Wallace got her start in this highly effective, extremely low-budget, early horror film from Craven. This is a must-see movie that even mainstream audiences should find terrifying, despite its shoe-string production values. At the time of this writing the movie was long since out of print and was selling for upwards of $60 in some used video stores.
Like "Last House on the Left," the flick is shot on grainy film and at times feels like a documentary. A former police chief (Russ Grieve) decides to take his family to Southern California and stop in Nevada on the way to check out some silver mines. Inevitably the family gets stuck in their Winnebago and find themselves stranded in a desert inhabited by an in-bred family of savages that live in the hills.
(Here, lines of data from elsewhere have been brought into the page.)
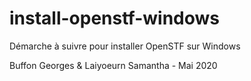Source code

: # install-openstf-windows

Démarche à suivre pour installer OpenSTF sur Windows

Buffon Georges & Laiyoeurn Samantha - Mai 2020
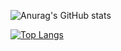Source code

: ![Anurag's GitHub stats](https://github-readme-stats.vercel.app/api?username=olddriver4&show_icons=true&theme=radical)

[![Top Langs](https://github-readme-stats.vercel.app/api/top-langs/?username=olddriver4&layout=compact)](https://github.com/anuraghazra/github-readme-stats)
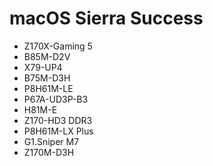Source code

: # macOS Sierra Success
- Z170X-Gaming 5
- B85M-D2V
- X79-UP4
- B75M-D3H
- P8H61M-LE
- P67A-UD3P-B3
- H81M-E
- Z170-HD3 DDR3
- P8H61M-LX Plus
- G1.Sniper M7
- Z170M-D3H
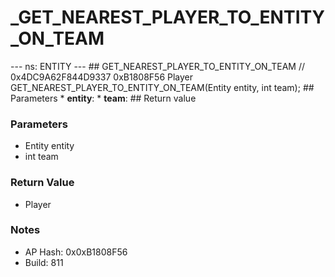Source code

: # _GET_NEAREST_PLAYER_TO_ENTITY_ON_TEAM

--- ns: ENTITY --- ## GET_NEAREST_PLAYER_TO_ENTITY_ON_TEAM  // 0x4DC9A62F844D9337 0xB1808F56 Player GET_NEAREST_PLAYER_TO_ENTITY_ON_TEAM(Entity entity, int team);   ## Parameters * **entity**: * **team**:  ## Return value

### Parameters
* Entity entity
* int team

### Return Value
* Player

### Notes
* AP Hash: 0x0xB1808F56
* Build: 811

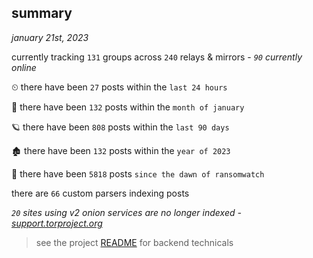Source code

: 
## summary
_january 21st, 2023_

currently tracking `131` groups across `240` relays & mirrors - _`90` currently online_

⏲ there have been `27` posts within the `last 24 hours`

🦈 there have been `132` posts within the `month of january`

🪐 there have been `808` posts within the `last 90 days`

🏚 there have been `132` posts within the `year of 2023`

🦕 there have been `5818` posts `since the dawn of ransomwatch`

there are `66` custom parsers indexing posts

_`20` sites using v2 onion services are no longer indexed - [support.torproject.org](https://support.torproject.org/onionservices/v2-deprecation/)_

> see the project [README](https://github.com/joshhighet/ransomwatch#ransomwatch--) for backend technicals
Not surprisingly, they have to get in touch with their own savage, animal nature to survive. Craven manages to make the movie and its characters gritty and believable. It would be his last great film until 1984's "Nightmare on Elm Street."
It stacks up in his career as one of his better movies, but doesn't have the power of his debut effort and doesn't stack up to the last movies of his horror career: "The Serpent and the Rainbow," "Wes Craven's New Nightmare" and the "Scream" series. But it is way better than the crap he cranked out in the early 1980s, including the god-awful sequel, "The Hills Have Eyes II," which even he admitted was simply about making a fast buck.